▶ WHAT IS REQUIRED
Your answer should hold all lines of the entries that include the word "name".

▶ INPUT MATERIAL
◆ ◆ ◆ ◆ ◆

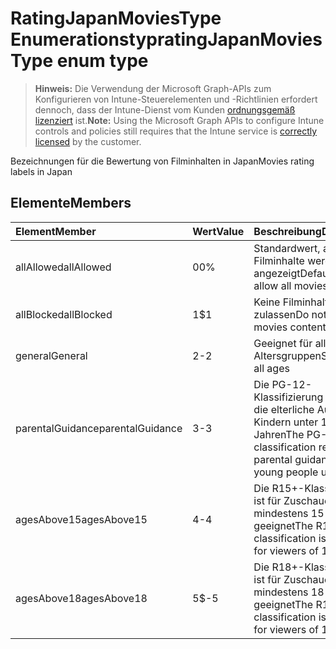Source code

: # <a name="ratingjapanmoviestype-enum-type"></a><span data-ttu-id="3cf54-101">RatingJapanMoviesType Enumerationstyp</span><span class="sxs-lookup"><span data-stu-id="3cf54-101">ratingJapanMoviesType enum type</span></span>

> <span data-ttu-id="3cf54-102">**Hinweis:** Die Verwendung der Microsoft Graph-APIs zum Konfigurieren von Intune-Steuerelementen und -Richtlinien erfordert dennoch, dass der Intune-Dienst vom Kunden [ordnungsgemäß lizenziert](https://go.microsoft.com/fwlink/?linkid=839381) ist.</span><span class="sxs-lookup"><span data-stu-id="3cf54-102">**Note:** Using the Microsoft Graph APIs to configure Intune controls and policies still requires that the Intune service is [correctly licensed](https://go.microsoft.com/fwlink/?linkid=839381) by the customer.</span></span>

<span data-ttu-id="3cf54-103">Bezeichnungen für die Bewertung von Filminhalten in Japan</span><span class="sxs-lookup"><span data-stu-id="3cf54-103">Movies rating labels in Japan</span></span>
## <a name="members"></a><span data-ttu-id="3cf54-104">Elemente</span><span class="sxs-lookup"><span data-stu-id="3cf54-104">Members</span></span>
|<span data-ttu-id="3cf54-105">Element</span><span class="sxs-lookup"><span data-stu-id="3cf54-105">Member</span></span>|<span data-ttu-id="3cf54-106">Wert</span><span class="sxs-lookup"><span data-stu-id="3cf54-106">Value</span></span>|<span data-ttu-id="3cf54-107">Beschreibung</span><span class="sxs-lookup"><span data-stu-id="3cf54-107">Description</span></span>|
|:---|:---|:---|
|<span data-ttu-id="3cf54-108">allAllowed</span><span class="sxs-lookup"><span data-stu-id="3cf54-108">allAllowed</span></span>|<span data-ttu-id="3cf54-109">0</span><span class="sxs-lookup"><span data-stu-id="3cf54-109">0%</span></span>|<span data-ttu-id="3cf54-110">Standardwert, alle Filminhalte werden angezeigt</span><span class="sxs-lookup"><span data-stu-id="3cf54-110">Default value, allow all movies content</span></span>|
|<span data-ttu-id="3cf54-111">allBlocked</span><span class="sxs-lookup"><span data-stu-id="3cf54-111">allBlocked</span></span>|<span data-ttu-id="3cf54-112">1</span><span class="sxs-lookup"><span data-stu-id="3cf54-112">$1</span></span>|<span data-ttu-id="3cf54-113">Keine Filminhalte zulassen</span><span class="sxs-lookup"><span data-stu-id="3cf54-113">Do not allow any movies content</span></span>|
|<span data-ttu-id="3cf54-114">general</span><span class="sxs-lookup"><span data-stu-id="3cf54-114">General</span></span>|<span data-ttu-id="3cf54-115">2</span><span class="sxs-lookup"><span data-stu-id="3cf54-115">-2</span></span>|<span data-ttu-id="3cf54-116">Geeignet für alle Altersgruppen</span><span class="sxs-lookup"><span data-stu-id="3cf54-116">Suitable for all ages</span></span>|
|<span data-ttu-id="3cf54-117">parentalGuidance</span><span class="sxs-lookup"><span data-stu-id="3cf54-117">parentalGuidance</span></span>|<span data-ttu-id="3cf54-118">3</span><span class="sxs-lookup"><span data-stu-id="3cf54-118">-3</span></span>|<span data-ttu-id="3cf54-119">Die PG-12-Klassifizierung erfordert die elterliche Aufsicht von Kindern unter 12 Jahren</span><span class="sxs-lookup"><span data-stu-id="3cf54-119">The PG-12 classification requests parental guidance for young people under 12</span></span>|
|<span data-ttu-id="3cf54-120">agesAbove15</span><span class="sxs-lookup"><span data-stu-id="3cf54-120">agesAbove15</span></span>|<span data-ttu-id="3cf54-121">4</span><span class="sxs-lookup"><span data-stu-id="3cf54-121">-4</span></span>|<span data-ttu-id="3cf54-122">Die R15+-Klassifizierung ist für Zuschauer von mindestens 15 Jahren geeignet</span><span class="sxs-lookup"><span data-stu-id="3cf54-122">The R15+ classification is suitable for viewers of 15 or older</span></span>|
|<span data-ttu-id="3cf54-123">agesAbove18</span><span class="sxs-lookup"><span data-stu-id="3cf54-123">agesAbove18</span></span>|<span data-ttu-id="3cf54-124">5</span><span class="sxs-lookup"><span data-stu-id="3cf54-124">$-5</span></span>|<span data-ttu-id="3cf54-125">Die R18+-Klassifizierung ist für Zuschauer von mindestens 18 Jahren geeignet</span><span class="sxs-lookup"><span data-stu-id="3cf54-125">The R18+ classification is suitable for viewers of 18 or older</span></span>|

◆ ◆ ◆ ◆ ◆

▶ ANSWER TO THIS TASK
: # <a name="ratingjapanmoviestype-enum-type"></a><span data-ttu-id="3cf54-101">RatingJapanMoviesType Enumerationstyp</span><span class="sxs-lookup"><span data-stu-id="3cf54-101">ratingJapanMoviesType enum type</span></span>
## <a name="members"></a><span data-ttu-id="3cf54-104">Elemente</span><span class="sxs-lookup"><span data-stu-id="3cf54-104">Members</span></span>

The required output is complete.